Be the Best Teacher of Sources Reliability in History
Teach a checklist of simple questions that take all the uncertainty out of reliability questions and also encourage good historical thinking.

Many teachers use general approaches to history sources. Analyze its content and analyze its context. Or ask a list of W's: who, why, when, where and so on. These are not bad, though in my experience they produce woolly answers and, much worse, woolly thinking. Because they are generalized, they also leave students with a sense of uncertainty. We want our history students to be precise practitioners and to enjoy history because they are confident.
I suggest we need to teach something much more precise, a system that feels more like a scientific method. The first point is that examiners question reliability separately from utility. It's a nonsense. The real question is 'what is this source reliable for?' Once you've cracked that, it is of course exactly the same as what it's useful for. Now our historians can ask a series of questions in a logical order.
Let's start with provenance. After each question add 'and what does that tell us about what it's reliable for?'
- Who wrote it?
- Who did they write it for?
- When did they write it and what was going on at that time?
- Why did they write it?
- Ask the questions in this order and you have most of the information you need.
We can ask further questions about content. Again add the reliability question to each.

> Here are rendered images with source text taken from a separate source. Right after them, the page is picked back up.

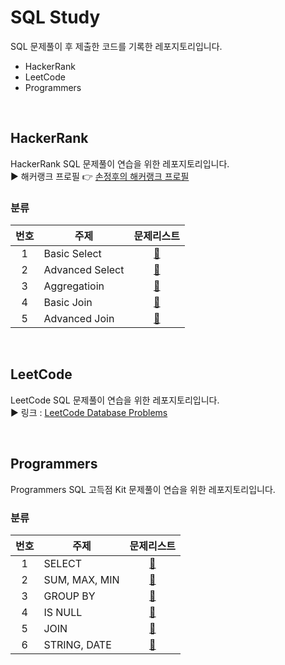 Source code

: # SQL Study
SQL 문제풀이 후 제출한 코드를 기록한 레포지토리입니다.
* HackerRank
* LeetCode
* Programmers

<br/>

## HackerRank
HackerRank SQL 문제풀이 연습을 위한 레포지토리입니다.  
▶️ 해커랭크 프로필 👉 [손정후의 해커랭크 프로필](https://www.hackerrank.com/profile/sjh05109)

### 분류
|번호|주제|문제리스트|
|:---:|----|:-------:|
|1|Basic Select|[🔗](https://www.hackerrank.com/domains/sql?filters%5Bsubdomains%5D%5B%5D=select)|
|2|Advanced Select|[🔗](https://www.hackerrank.com/domains/sql?filters%5Bsubdomains%5D%5B%5D=advanced-select)|
|3|Aggregatioin|[🔗](https://www.hackerrank.com/domains/sql?filters%5Bsubdomains%5D%5B%5D=aggregation)|
|4|Basic Join|[🔗](https://www.hackerrank.com/domains/sql?filters%5Bsubdomains%5D%5B%5D=join)|
|5|Advanced Join|[🔗](https://www.hackerrank.com/domains/sql?filters%5Bsubdomains%5D%5B%5D=advanced-join)|

<br/>

## LeetCode
LeetCode SQL 문제풀이 연습을 위한 레포지토리입니다.  
▶️ 링크 : [LeetCode Database Problems](https://leetcode.com/problemset/database/)

<br/>

## Programmers
Programmers SQL 고득점 Kit 문제풀이 연습을 위한 레포지토리입니다.

### 분류
|번호|주제|문제리스트|
|:---:|----|:-------:|
|1|SELECT|[🔗](https://school.programmers.co.kr/learn/courses/30/parts/17042)|
|2|SUM, MAX, MIN|[🔗](https://school.programmers.co.kr/learn/courses/30/parts/17043)|
|3|GROUP BY|[🔗](https://school.programmers.co.kr/learn/courses/30/parts/17044)|
|4|IS NULL|[🔗](https://school.programmers.co.kr/learn/courses/30/parts/17045)|
|5|JOIN|[🔗](https://school.programmers.co.kr/learn/courses/30/parts/17046)|
|6|STRING, DATE|[🔗](https://school.programmers.co.kr/learn/courses/30/parts/17047)|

- What tone does the writer use (e.g reasoned, overwritten)?
- Does he/she say what you'd expect or not?
- Does what this source says match other the evidence we have? (Often the most revealing question of all.)
Now you have all the information you need about what the source is reliable for. Notice that you can apply these questions both to so-called 'primary' and so-called 'secondary' sources. Surely it hardly needs saying that the two need to be treated with equal caution. They are reliable and unreliable for different things, that's all. Note also that you can't always answer all the questions. Lazy examiners often use extracts from modern history textbooks. Obviously you have to assume that any modern historian is truthful and has good research. In this case, usually only question 7 applies.
I create a diagram from these questions and make my students learn it. They use it not to answer questions (which need to be answered according to the format dictated by the examination board) but to get all the information they need before constructing their answer. The questions are a sources health check. You can create an additional, shorter one, for utility questions. We have created a method that will serve for examinations but also prompts healthy historical thinking in our students.
Once you know it, the routine only takes seconds and makes sure you don't miss any clues. It won't deliver perfect answers, but it takes the fear out of sources because you have a checklist to work through and know you won't miss anything.